Who the hell are you kidding?
He had no clue what to do! The shock was still reverberating through him with such force, his sense of time and place and his usual cast-iron control had completely deserted him.
A strong hand on his shoulder dragged him back a step. ‘Get away from my sister, you bastard.’
He recognised the madman’s voice, could hear Katie’s straight afterwards, begging them both to calm down, but all he could do was stand and stare as his hot Cinderella lifted the child into her arms and headed towards the vestry.
She’s running away from me again.
For a moment he was back in the orchard, still struggling to deal with the shattering orgasm as he watched her panicked figure disappear into the moonlight.
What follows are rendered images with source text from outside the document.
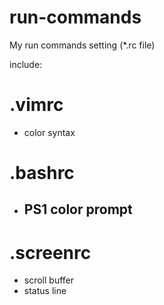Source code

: run-commands
==

My run commands setting (*.rc file)

include:

# .vimrc
  * color syntax
# .bashrc
  * ## PS1 color prompt
# .screenrc
  * scroll buffer
  * status line
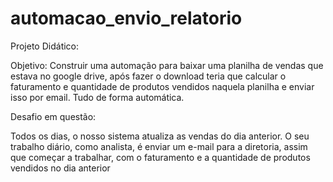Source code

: # automacao_envio_relatorio

Projeto Didático:

Objetivo: Construir uma automação para baixar uma planilha de vendas que estava no google drive, após fazer o download teria que calcular o faturamento e quantidade de produtos vendidos naquela planilha e enviar isso por email. Tudo de forma automática.

Desafio em questão:

Todos os dias, o nosso sistema atualiza as vendas do dia anterior.
O seu trabalho diário, como analista, é enviar um e-mail para a diretoria, assim que começar a trabalhar, com o faturamento e a quantidade de produtos vendidos no dia anterior
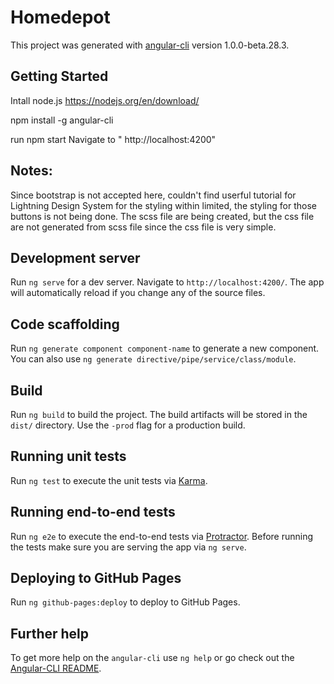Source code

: # Homedepot

This project was generated with [angular-cli](https://github.com/angular/angular-cli) version 1.0.0-beta.28.3.

## Getting Started

Intall node.js
https://nodejs.org/en/download/

npm install -g angular-cli

run npm start
Navigate to " http://localhost:4200"

## Notes:
Since bootstrap is not accepted here, couldn't find userful tutorial for Lightning Design System for the styling within limited, 
	the styling for those buttons is not being done.
	The scss file are being created, but the css file are not generated from scss file since the css file is very simple.
## Development server
Run `ng serve` for a dev server. Navigate to `http://localhost:4200/`. The app will automatically reload if you change any of the source files.

## Code scaffolding

Run `ng generate component component-name` to generate a new component. You can also use `ng generate directive/pipe/service/class/module`.

## Build

Run `ng build` to build the project. The build artifacts will be stored in the `dist/` directory. Use the `-prod` flag for a production build.

## Running unit tests

Run `ng test` to execute the unit tests via [Karma](https://karma-runner.github.io).

## Running end-to-end tests

Run `ng e2e` to execute the end-to-end tests via [Protractor](http://www.protractortest.org/).
Before running the tests make sure you are serving the app via `ng serve`.

## Deploying to GitHub Pages

Run `ng github-pages:deploy` to deploy to GitHub Pages.

## Further help

To get more help on the `angular-cli` use `ng help` or go check out the [Angular-CLI README](https://github.com/angular/angular-cli/blob/master/README.md).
But instead of scrambling to throw off the drugging afterglow while zipping up his trousers so he could charge after her, this time, he stood frozen to the spot. The boy’s gaze met his as the child clung to his mother’s neck. The neck that had driven him wild all those years ago… And again just moments before.
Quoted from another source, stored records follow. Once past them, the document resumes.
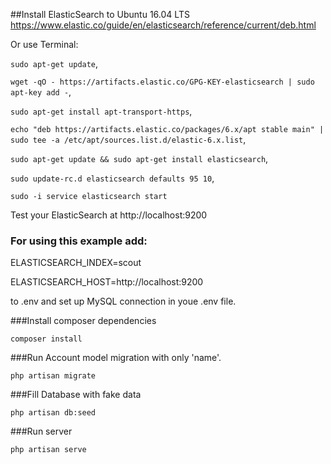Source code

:##Install ElasticSearch to Ubuntu 16.04 LTS
https://www.elastic.co/guide/en/elasticsearch/reference/current/deb.html

Or use Terminal:

`sudo apt-get update`,

`wget -qO - https://artifacts.elastic.co/GPG-KEY-elasticsearch | sudo apt-key add -`,

`sudo apt-get install apt-transport-https`,

`echo "deb https://artifacts.elastic.co/packages/6.x/apt stable main" | sudo tee -a /etc/apt/sources.list.d/elastic-6.x.list`,

`sudo apt-get update && sudo apt-get install elasticsearch`,

`sudo update-rc.d elasticsearch defaults 95 10`,

`sudo -i service elasticsearch start`

Test your ElasticSearch at http://localhost:9200 


### For using this example add:
ELASTICSEARCH_INDEX=scout

ELASTICSEARCH_HOST=http://localhost:9200

to .env and set up MySQL connection in youe .env file.

###Install composer dependencies

`composer install`

###Run Account model migration with only 'name'.

`php artisan migrate`

###Fill Database with fake data

`php artisan db:seed`

###Run server

`php artisan serve`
‘You need to leave.’ The groom tugged him round. ‘You weren’t invited and no one wants you here.’
‘Take your hands off me,’ he managed as he broke the man’s hold.
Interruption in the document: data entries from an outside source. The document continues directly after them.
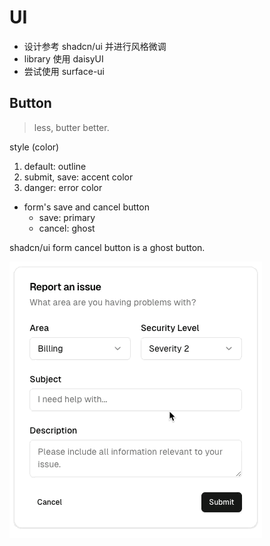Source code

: # UI

- 设计参考 shadcn/ui 并进行风格微调
- library 使用 daisyUI
- 尝试使用 surface-ui


## Button

> less, butter better.

style (color)

1. default: outline
2. submit, save: accent color
3. danger: error color

- form's save and cancel button
  - save: primary
  - cancel: ghost

shadcn/ui form cancel button is a ghost button.

![shadcn/ui form cancel button](./shadcn_ui_form_cancel_button.gif)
He swung back. He had to follow her, and the boy, but his movements were stiff and mechanical. His racing heart punched his chest wall, the residual surge of heat—always there when he thought of her—only disturbing him more.
O’Riordan grabbed his arm this time. ‘Come back here, you gobshite…’
Ross turned, his fist clenched, ready to swat the bastard like a fly, but he couldn’t seem to think coherently, or coordinate his body, so when he aimed at the man’s head, he missed.
The answering blow shot towards him so fast he had no chance to evade it. Pain exploded in his jaw, his head snapping back.
The fog darkened.
‘That’s an impressive right hook,’ he murmured, holding his burning face, a metallic taste filling his mouth as he staggered backwards.
The cries of assorted guests and Katie’s tear-streaked face were the last things he was aware of as he collapsed into an oddly welcome oblivion.
But as he dropped into the abyss, one last coherent thought tortured him.
How can she have given me a child…when I can never be anyone’s father?